■ **WHAT THE TASK REQUIRES**
Each line of the records that holds the word "deprecated" should be copied out.

*** RECORDS SUPPLIED Section Begins ***

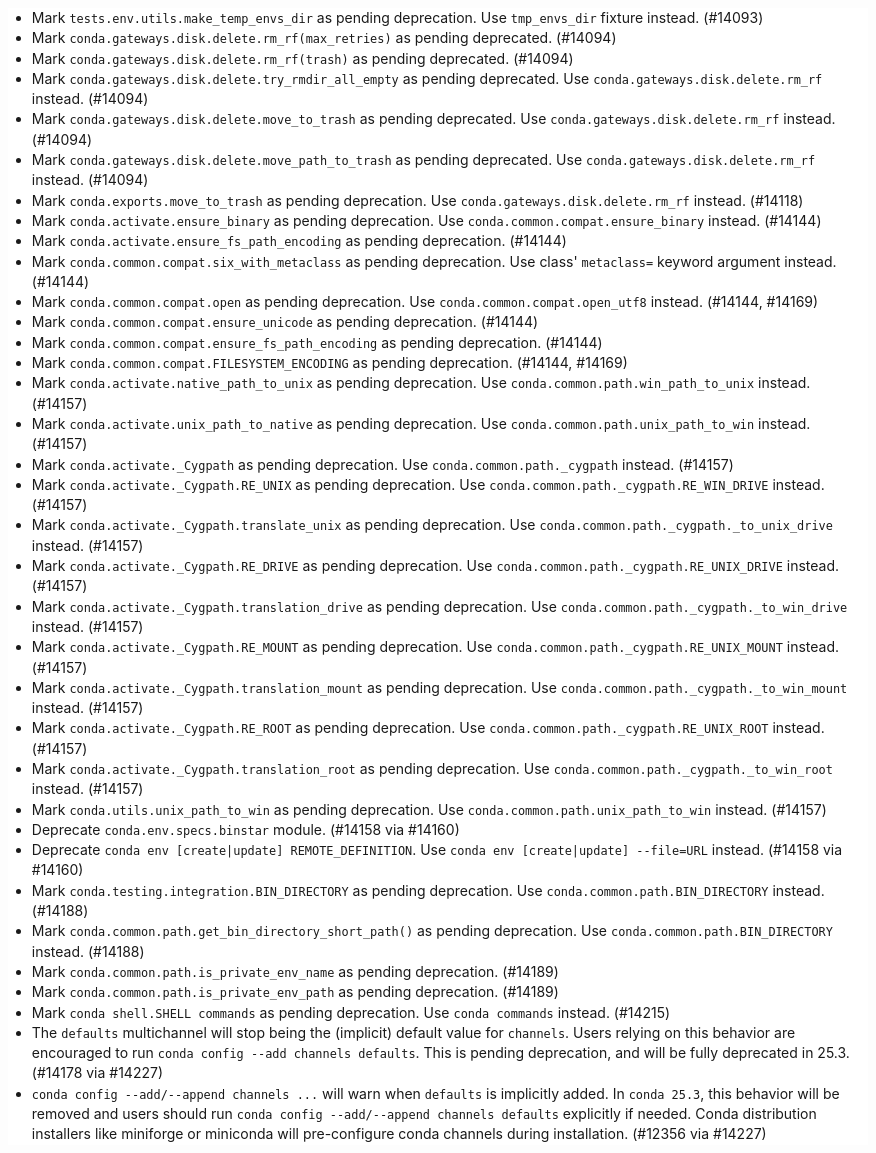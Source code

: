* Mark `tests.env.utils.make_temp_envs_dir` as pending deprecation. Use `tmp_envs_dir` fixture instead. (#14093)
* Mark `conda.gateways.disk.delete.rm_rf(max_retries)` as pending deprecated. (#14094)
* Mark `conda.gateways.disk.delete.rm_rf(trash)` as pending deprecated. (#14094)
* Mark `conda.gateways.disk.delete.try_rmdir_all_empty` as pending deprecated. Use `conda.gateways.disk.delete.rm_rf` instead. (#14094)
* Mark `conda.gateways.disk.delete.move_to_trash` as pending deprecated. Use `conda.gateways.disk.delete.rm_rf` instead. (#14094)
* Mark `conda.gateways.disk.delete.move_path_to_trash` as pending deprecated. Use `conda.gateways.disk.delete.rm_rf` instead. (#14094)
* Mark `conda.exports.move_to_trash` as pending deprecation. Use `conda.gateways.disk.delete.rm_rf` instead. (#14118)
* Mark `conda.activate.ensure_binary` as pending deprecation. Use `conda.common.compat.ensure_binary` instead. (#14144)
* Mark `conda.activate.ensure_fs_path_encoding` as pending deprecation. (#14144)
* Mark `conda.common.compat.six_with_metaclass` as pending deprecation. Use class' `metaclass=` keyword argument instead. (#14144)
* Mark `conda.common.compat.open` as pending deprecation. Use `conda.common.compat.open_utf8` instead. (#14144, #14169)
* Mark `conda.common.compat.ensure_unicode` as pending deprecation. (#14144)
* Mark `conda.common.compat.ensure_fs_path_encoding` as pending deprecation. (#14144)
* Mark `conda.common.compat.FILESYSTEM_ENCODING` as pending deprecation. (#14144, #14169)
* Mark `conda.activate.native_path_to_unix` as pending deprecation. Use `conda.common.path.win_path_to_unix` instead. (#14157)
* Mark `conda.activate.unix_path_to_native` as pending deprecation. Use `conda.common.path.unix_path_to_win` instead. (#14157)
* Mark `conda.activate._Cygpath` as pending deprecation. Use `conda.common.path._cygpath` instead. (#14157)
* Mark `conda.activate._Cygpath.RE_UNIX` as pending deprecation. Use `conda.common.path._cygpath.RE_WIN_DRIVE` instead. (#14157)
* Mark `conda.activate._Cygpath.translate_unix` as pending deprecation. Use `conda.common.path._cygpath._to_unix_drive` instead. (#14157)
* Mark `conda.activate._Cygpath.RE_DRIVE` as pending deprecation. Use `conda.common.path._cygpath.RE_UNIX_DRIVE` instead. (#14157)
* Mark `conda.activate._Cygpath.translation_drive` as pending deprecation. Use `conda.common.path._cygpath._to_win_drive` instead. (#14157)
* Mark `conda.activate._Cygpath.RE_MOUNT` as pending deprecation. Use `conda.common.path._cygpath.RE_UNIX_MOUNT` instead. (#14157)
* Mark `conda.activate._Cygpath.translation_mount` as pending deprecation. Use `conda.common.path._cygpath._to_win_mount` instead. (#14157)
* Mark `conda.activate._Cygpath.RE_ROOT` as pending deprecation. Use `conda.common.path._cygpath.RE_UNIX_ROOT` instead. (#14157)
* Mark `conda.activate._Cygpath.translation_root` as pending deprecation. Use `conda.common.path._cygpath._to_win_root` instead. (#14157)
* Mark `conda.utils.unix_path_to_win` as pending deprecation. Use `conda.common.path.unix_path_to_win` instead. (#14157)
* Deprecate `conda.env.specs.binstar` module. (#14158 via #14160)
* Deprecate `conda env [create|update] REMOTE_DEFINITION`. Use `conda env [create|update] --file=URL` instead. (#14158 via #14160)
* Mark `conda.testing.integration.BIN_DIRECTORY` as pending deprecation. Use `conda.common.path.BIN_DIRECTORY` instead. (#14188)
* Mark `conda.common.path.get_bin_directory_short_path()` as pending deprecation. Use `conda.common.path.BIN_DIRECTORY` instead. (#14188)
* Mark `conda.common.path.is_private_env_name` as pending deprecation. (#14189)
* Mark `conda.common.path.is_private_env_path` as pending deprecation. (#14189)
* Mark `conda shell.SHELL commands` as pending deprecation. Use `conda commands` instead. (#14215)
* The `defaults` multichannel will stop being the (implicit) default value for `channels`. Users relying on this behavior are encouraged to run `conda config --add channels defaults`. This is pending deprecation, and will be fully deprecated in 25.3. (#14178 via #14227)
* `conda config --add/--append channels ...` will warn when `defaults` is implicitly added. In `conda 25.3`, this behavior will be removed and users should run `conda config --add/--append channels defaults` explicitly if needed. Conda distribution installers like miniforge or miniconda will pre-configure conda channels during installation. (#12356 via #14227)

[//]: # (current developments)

*** RECORDS SUPPLIED Section Ends ***

■ **SOLUTION FOR THIS TASK**
* Mark `conda.gateways.disk.delete.rm_rf(max_retries)` as pending deprecated. (#14094)
* Mark `conda.gateways.disk.delete.rm_rf(trash)` as pending deprecated. (#14094)
* Mark `conda.gateways.disk.delete.try_rmdir_all_empty` as pending deprecated. Use `conda.gateways.disk.delete.rm_rf` instead. (#14094)
* Mark `conda.gateways.disk.delete.move_to_trash` as pending deprecated. Use `conda.gateways.disk.delete.rm_rf` instead. (#14094)
* Mark `conda.gateways.disk.delete.move_path_to_trash` as pending deprecated. Use `conda.gateways.disk.delete.rm_rf` instead. (#14094)
* The `defaults` multichannel will stop being the (implicit) default value for `channels`. Users relying on this behavior are encouraged to run `conda config --add channels defaults`. This is pending deprecation, and will be fully deprecated in 25.3. (#14178 via #14227)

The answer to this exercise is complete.